Sunday, March 16, 2008

Will Boomers Bankrupt Our Health Care System? Myths and Facts

Berlin, March 13, 2008 -- By bringing 600 government and industry leaders together from more than 50 countries, the “World Health Care Congress Europe" (WHCCE), which began Monday, offered a splendid window on the wide variety of solutions that countries around the world are using as they struggle toward health care reform. One constant theme of the conference: “No One Thing Works.”
When the three-day conference ended yesterday, it also was apparent that developed countries share many of the same problems. One that stands out is the fact that our populations are aging. Each country faces the same question: how will a shrinking workforce possibly pay for the medicine their nations’ retirees will need?
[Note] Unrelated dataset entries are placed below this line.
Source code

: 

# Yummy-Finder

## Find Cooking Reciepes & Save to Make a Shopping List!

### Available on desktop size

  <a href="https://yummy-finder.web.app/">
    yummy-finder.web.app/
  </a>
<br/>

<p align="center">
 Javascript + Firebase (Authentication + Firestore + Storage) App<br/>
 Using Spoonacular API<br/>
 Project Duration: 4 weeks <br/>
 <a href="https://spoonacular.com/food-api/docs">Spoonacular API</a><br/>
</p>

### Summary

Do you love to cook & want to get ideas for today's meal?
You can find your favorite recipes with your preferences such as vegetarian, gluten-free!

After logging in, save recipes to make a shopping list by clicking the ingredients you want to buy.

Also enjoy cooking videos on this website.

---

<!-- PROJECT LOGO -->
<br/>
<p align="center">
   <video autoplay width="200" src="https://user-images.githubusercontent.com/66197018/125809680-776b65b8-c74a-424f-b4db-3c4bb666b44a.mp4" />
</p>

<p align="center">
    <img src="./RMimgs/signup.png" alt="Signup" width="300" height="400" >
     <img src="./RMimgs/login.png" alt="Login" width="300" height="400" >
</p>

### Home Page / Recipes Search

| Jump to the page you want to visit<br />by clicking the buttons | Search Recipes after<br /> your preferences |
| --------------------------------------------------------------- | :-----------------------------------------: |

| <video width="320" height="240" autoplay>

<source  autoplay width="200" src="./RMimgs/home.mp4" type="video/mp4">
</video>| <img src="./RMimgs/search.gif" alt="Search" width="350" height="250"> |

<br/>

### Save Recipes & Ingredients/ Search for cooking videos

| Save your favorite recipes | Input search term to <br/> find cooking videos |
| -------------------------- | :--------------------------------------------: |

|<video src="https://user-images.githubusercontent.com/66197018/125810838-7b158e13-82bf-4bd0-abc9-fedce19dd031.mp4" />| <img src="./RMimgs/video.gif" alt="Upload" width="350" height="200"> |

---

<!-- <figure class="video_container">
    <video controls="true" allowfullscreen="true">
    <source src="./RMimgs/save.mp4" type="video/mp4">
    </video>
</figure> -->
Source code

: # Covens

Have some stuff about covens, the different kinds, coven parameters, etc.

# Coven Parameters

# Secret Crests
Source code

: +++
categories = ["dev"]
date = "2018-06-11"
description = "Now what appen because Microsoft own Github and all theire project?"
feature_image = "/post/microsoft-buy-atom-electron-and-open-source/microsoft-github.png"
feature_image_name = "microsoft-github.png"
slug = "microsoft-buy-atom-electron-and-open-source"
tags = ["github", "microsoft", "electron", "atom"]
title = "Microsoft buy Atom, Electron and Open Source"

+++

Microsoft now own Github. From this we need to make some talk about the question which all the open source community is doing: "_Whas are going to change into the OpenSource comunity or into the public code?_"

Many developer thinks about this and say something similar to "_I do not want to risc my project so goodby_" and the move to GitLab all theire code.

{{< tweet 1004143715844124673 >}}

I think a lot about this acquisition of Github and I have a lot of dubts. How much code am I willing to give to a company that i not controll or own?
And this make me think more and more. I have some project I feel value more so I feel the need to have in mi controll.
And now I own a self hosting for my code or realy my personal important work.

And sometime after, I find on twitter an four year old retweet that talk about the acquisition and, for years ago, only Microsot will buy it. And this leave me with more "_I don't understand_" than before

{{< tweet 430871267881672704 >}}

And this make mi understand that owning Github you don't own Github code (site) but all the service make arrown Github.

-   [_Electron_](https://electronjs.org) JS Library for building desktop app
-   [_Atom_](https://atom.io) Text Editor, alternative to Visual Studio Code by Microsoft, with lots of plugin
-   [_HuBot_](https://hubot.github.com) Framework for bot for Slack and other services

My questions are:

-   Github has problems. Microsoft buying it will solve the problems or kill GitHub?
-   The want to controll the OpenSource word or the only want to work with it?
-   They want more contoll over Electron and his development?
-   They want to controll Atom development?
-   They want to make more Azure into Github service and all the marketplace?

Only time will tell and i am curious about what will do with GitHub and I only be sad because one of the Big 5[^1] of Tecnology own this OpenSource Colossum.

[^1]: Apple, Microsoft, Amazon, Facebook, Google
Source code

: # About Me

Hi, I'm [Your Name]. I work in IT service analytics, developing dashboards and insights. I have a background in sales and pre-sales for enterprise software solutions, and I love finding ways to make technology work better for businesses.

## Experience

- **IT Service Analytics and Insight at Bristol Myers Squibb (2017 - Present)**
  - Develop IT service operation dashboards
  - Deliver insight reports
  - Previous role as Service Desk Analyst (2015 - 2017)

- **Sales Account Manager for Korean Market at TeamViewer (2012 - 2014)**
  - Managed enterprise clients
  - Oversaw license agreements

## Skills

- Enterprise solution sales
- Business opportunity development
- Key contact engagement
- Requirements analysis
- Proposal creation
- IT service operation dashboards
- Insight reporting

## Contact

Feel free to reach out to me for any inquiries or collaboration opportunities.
This brings me to Princeton economist Uwe Reinhardt’s speech on the very first day of the conference. The only American to speak at WHCCE, Reinhardt focused on what he called “the folklore that people bring to the health care policy table." By nature an iconoclast, Reinhardt spent the next 20 minutes shattering some of the myths that have become part of the received wisdom among policy-makers.
Begin with the notion that an aging population is a major factor driving health care inflation. In the U.S. this is accepted as a justification for why the nation’s health care bill now equals more than $2 trillion dollars—and why we must expect it to climb ever higher.
Bad news is often more gripping than good news, and “if you want to be a popular speaker you need to feed the paranoia of your audience,” Reinhardt observed, pointing to the first slide of his Power Point presentation—a chart illustrating just how quickly we can expect a horde of wrinkly boomers to take over the nation. Some stooped and shriveled, others proudly bloated, these former members of the Pepsi generation will be far more demanding, we’re told, than the World War II veterans who preceded them.